Dios envió a su Hijo al mundo para salvarlo
Hoy leemos en el evangelio, parte de una conversación que Jesús sostuvo con
Nicodemo. Este era un personaje notable, un fariseo jefe de los judíos.
Seguramente venía dando vueltas en su cabeza a lo que se decía, y tal vez él
mismo había visto, sobre Jesús. Nadie, confiesa, puede hacer los signos que tu
haces, si Dios no está con él (Jn.3,2). Ardía en deseos de hacer muchas preguntas
a Jesús. Le retenía el miedo a ser tachado de traidor a la causa farisea. Y así, para
que no lo vieran, vino a ver a Jesús de noche. La conversación recayó en seguida
sobre la necesidad de renacer a una nueva vida.

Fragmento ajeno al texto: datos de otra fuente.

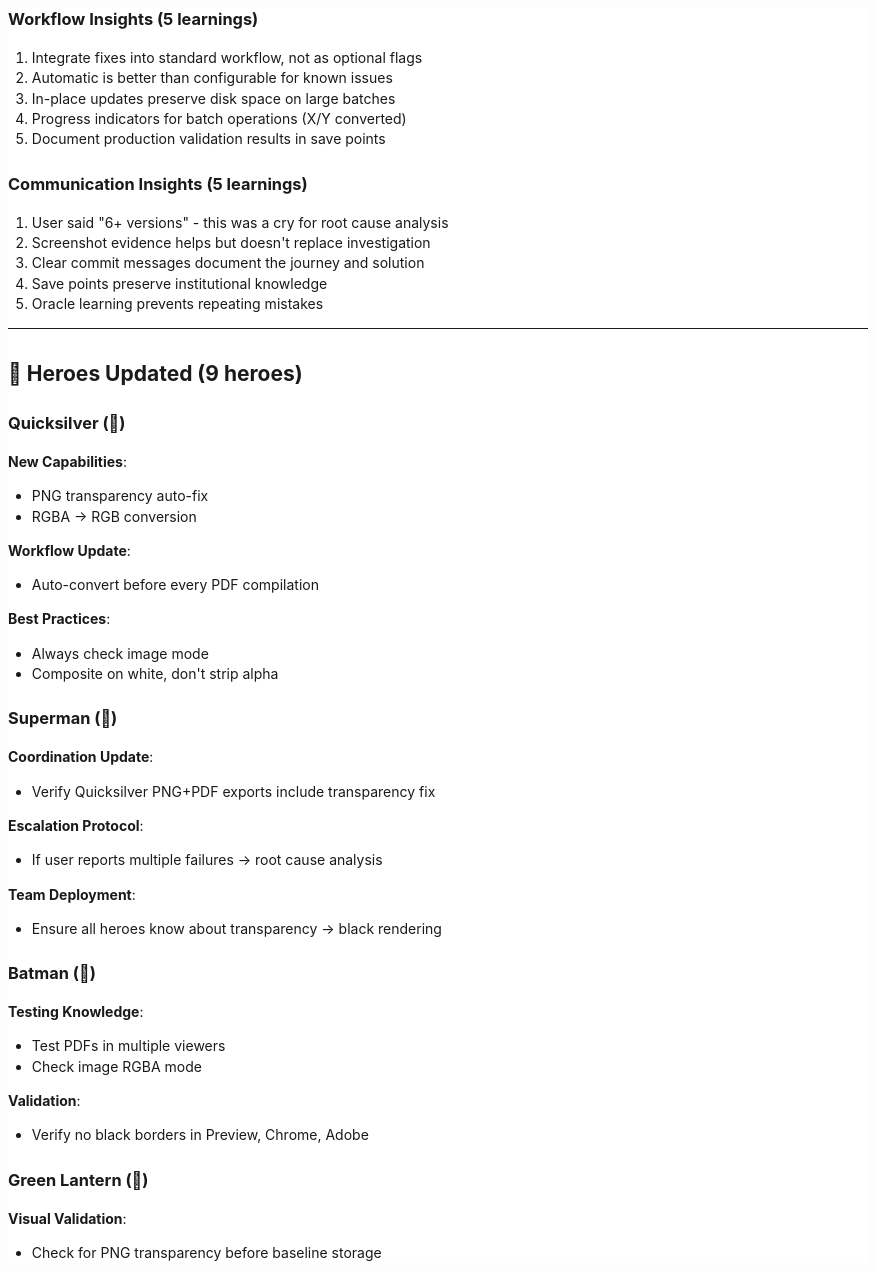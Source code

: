 ### Workflow Insights (5 learnings)
1. Integrate fixes into standard workflow, not as optional flags
2. Automatic is better than configurable for known issues
3. In-place updates preserve disk space on large batches
4. Progress indicators for batch operations (X/Y converted)
5. Document production validation results in save points

### Communication Insights (5 learnings)
1. User said "6+ versions" - this was a cry for root cause analysis
2. Screenshot evidence helps but doesn't replace investigation
3. Clear commit messages document the journey and solution
4. Save points preserve institutional knowledge
5. Oracle learning prevents repeating mistakes

---

## 🦸 Heroes Updated (9 heroes)

### Quicksilver (💨)
**New Capabilities**:
- PNG transparency auto-fix
- RGBA → RGB conversion

**Workflow Update**:
- Auto-convert before every PDF compilation

**Best Practices**:
- Always check image mode
- Composite on white, don't strip alpha

### Superman (🦸)
**Coordination Update**:
- Verify Quicksilver PNG+PDF exports include transparency fix

**Escalation Protocol**:
- If user reports multiple failures → root cause analysis

**Team Deployment**:
- Ensure all heroes know about transparency → black rendering

### Batman (🦇)
**Testing Knowledge**:
- Test PDFs in multiple viewers
- Check image RGBA mode

**Validation**:
- Verify no black borders in Preview, Chrome, Adobe

### Green Lantern (💚)
**Visual Validation**:
- Check for PNG transparency before baseline storage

Jesús le hace una revelación:
“Tanto amó Dios al mundo, que entregó a su Unigénito, para que todo el que cree
en él tenga vida eterna. Porque Dios no envió a su Hijo al mundo para condenar al
mundo, sino para que el mundo se salve por él”. No es difícil adivinar el efecto que
la conversación con Jesús tuvo en Nicodemo, pero no tenemos datos que confirmen
nuestras suposiciones. Sí sabemos que con otro discípulo oculto, llamado José de
Arimatea, participó en las tareas del entierro de Jesús (Jn. 20,39).

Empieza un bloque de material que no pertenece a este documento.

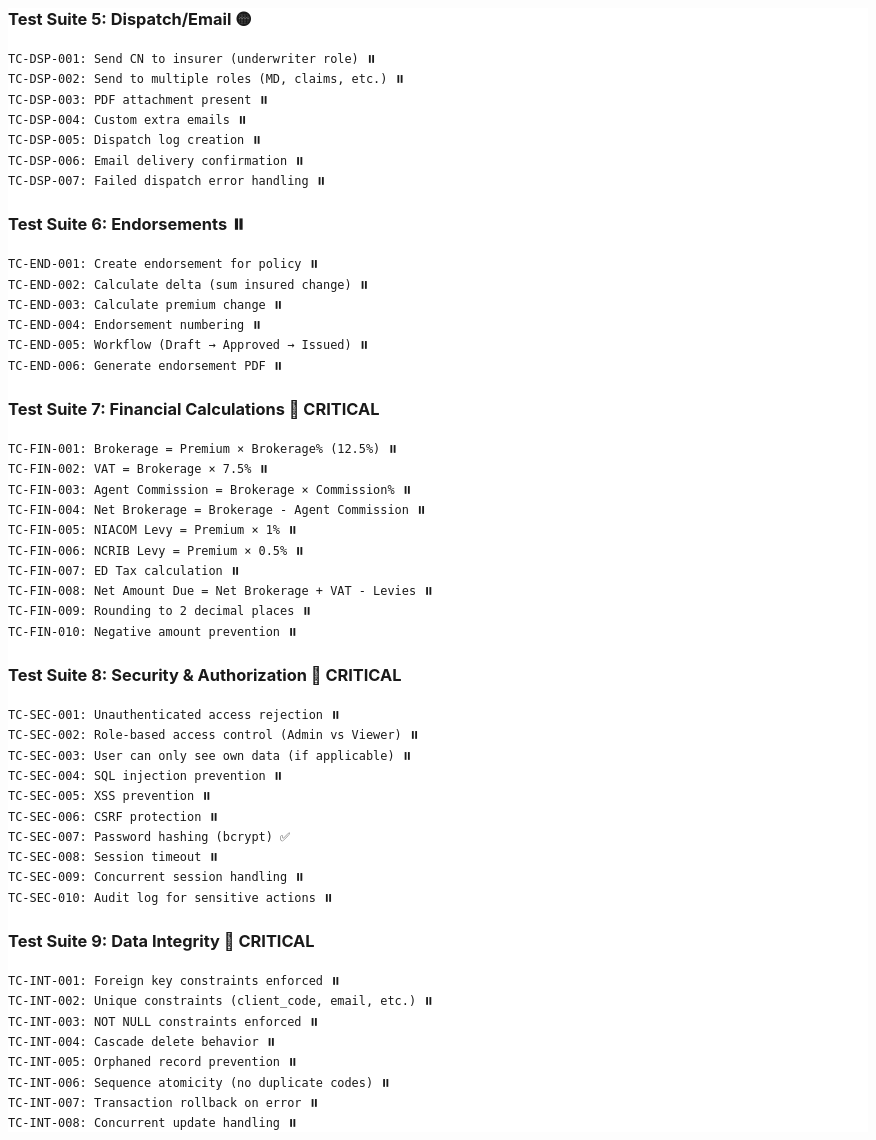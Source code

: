 ### Test Suite 5: Dispatch/Email 🟡
```
TC-DSP-001: Send CN to insurer (underwriter role) ⏸️
TC-DSP-002: Send to multiple roles (MD, claims, etc.) ⏸️
TC-DSP-003: PDF attachment present ⏸️
TC-DSP-004: Custom extra emails ⏸️
TC-DSP-005: Dispatch log creation ⏸️
TC-DSP-006: Email delivery confirmation ⏸️
TC-DSP-007: Failed dispatch error handling ⏸️
```

### Test Suite 6: Endorsements ⏸️
```
TC-END-001: Create endorsement for policy ⏸️
TC-END-002: Calculate delta (sum insured change) ⏸️
TC-END-003: Calculate premium change ⏸️
TC-END-004: Endorsement numbering ⏸️
TC-END-005: Workflow (Draft → Approved → Issued) ⏸️
TC-END-006: Generate endorsement PDF ⏸️
```

### Test Suite 7: Financial Calculations 🔴 **CRITICAL**
```
TC-FIN-001: Brokerage = Premium × Brokerage% (12.5%) ⏸️
TC-FIN-002: VAT = Brokerage × 7.5% ⏸️
TC-FIN-003: Agent Commission = Brokerage × Commission% ⏸️
TC-FIN-004: Net Brokerage = Brokerage - Agent Commission ⏸️
TC-FIN-005: NIACOM Levy = Premium × 1% ⏸️
TC-FIN-006: NCRIB Levy = Premium × 0.5% ⏸️
TC-FIN-007: ED Tax calculation ⏸️
TC-FIN-008: Net Amount Due = Net Brokerage + VAT - Levies ⏸️
TC-FIN-009: Rounding to 2 decimal places ⏸️
TC-FIN-010: Negative amount prevention ⏸️
```

### Test Suite 8: Security & Authorization 🔴 **CRITICAL**
```
TC-SEC-001: Unauthenticated access rejection ⏸️
TC-SEC-002: Role-based access control (Admin vs Viewer) ⏸️
TC-SEC-003: User can only see own data (if applicable) ⏸️
TC-SEC-004: SQL injection prevention ⏸️
TC-SEC-005: XSS prevention ⏸️
TC-SEC-006: CSRF protection ⏸️
TC-SEC-007: Password hashing (bcrypt) ✅
TC-SEC-008: Session timeout ⏸️
TC-SEC-009: Concurrent session handling ⏸️
TC-SEC-010: Audit log for sensitive actions ⏸️
```

### Test Suite 9: Data Integrity 🔴 **CRITICAL**
```
TC-INT-001: Foreign key constraints enforced ⏸️
TC-INT-002: Unique constraints (client_code, email, etc.) ⏸️
TC-INT-003: NOT NULL constraints enforced ⏸️
TC-INT-004: Cascade delete behavior ⏸️
TC-INT-005: Orphaned record prevention ⏸️
TC-INT-006: Sequence atomicity (no duplicate codes) ⏸️
TC-INT-007: Transaction rollback on error ⏸️
TC-INT-008: Concurrent update handling ⏸️
```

Esta revelación hecha en la conversación de Jesús con Nicodemo, es de interés para
todos los hombres de todos los tiempos y lugares. Dios quiere la salvación de
todos, no su condenación. La prueba de ello es que entregó a su Hijo. Una entrega
que es fruto de su amor a nosotros, no de nuestros méritos. Lamentablemente esta
verdad deja indiferentes a muchos hombres de hoy. Engreídos en su poder, con el
que supuestamente dominan el mundo, piensan que Dios y toda su acción
salvadora son conceptos del pasado, propios de culturas poco evolucionadas. El
hombre moderno cree bastarse a sí mismo y no necesita de Dios para su salvación.
Incluso algunos creyentes piensan que en este mundo no hay más salvación que la
que pueden conseguir con sus propios medios. Lo demás pertenece, si acaso, al
mundo de un «más allá» que ven siempre lejano e impreciso.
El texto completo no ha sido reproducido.